═══ DATA

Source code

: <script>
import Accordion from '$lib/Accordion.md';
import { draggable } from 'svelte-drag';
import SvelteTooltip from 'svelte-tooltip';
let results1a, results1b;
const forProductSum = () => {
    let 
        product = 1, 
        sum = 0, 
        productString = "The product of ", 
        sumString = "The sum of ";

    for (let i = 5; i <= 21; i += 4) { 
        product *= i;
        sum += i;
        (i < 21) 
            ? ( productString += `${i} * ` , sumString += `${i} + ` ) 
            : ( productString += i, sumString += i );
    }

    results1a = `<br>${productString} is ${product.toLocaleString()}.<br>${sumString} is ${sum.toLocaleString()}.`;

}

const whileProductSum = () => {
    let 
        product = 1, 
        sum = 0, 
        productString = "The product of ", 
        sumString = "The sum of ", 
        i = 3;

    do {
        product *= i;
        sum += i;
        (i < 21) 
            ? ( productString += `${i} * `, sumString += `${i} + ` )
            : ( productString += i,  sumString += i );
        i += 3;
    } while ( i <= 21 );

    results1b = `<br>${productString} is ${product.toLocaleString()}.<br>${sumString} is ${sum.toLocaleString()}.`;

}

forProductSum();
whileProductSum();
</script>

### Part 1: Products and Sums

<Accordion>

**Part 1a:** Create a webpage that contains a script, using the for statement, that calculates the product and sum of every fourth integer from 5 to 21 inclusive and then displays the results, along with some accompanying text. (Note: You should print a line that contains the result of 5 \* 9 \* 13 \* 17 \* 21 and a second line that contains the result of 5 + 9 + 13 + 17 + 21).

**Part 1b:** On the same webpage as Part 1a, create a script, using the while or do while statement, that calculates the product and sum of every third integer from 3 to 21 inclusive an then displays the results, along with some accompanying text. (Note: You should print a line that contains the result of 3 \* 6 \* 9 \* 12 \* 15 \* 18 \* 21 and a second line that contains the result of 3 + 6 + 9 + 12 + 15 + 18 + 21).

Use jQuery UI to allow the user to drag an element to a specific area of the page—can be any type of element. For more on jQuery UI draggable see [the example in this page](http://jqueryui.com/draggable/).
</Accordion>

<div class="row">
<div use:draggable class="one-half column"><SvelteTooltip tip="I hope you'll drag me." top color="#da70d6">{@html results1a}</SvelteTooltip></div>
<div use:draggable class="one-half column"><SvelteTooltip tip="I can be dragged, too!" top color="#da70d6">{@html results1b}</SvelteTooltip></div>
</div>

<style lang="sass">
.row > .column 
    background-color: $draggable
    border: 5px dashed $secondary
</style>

══════

:: ACTIVITY ::
Pick out all lines from the data above in which the word "sumString" appears.

:: OUTPUT BELOW ::
        sumString = "The sum of ";
            ? ( productString += `${i} * ` , sumString += `${i} + ` ) 
            : ( productString += i, sumString += i );
    results1a = `<br>${productString} is ${product.toLocaleString()}.<br>${sumString} is ${sum.toLocaleString()}.`;
        sumString = "The sum of ", 
            ? ( productString += `${i} * `, sumString += `${i} + ` )
            : ( productString += i,  sumString += i );
    results1b = `<br>${productString} is ${product.toLocaleString()}.<br>${sumString} is ${sum.toLocaleString()}.`;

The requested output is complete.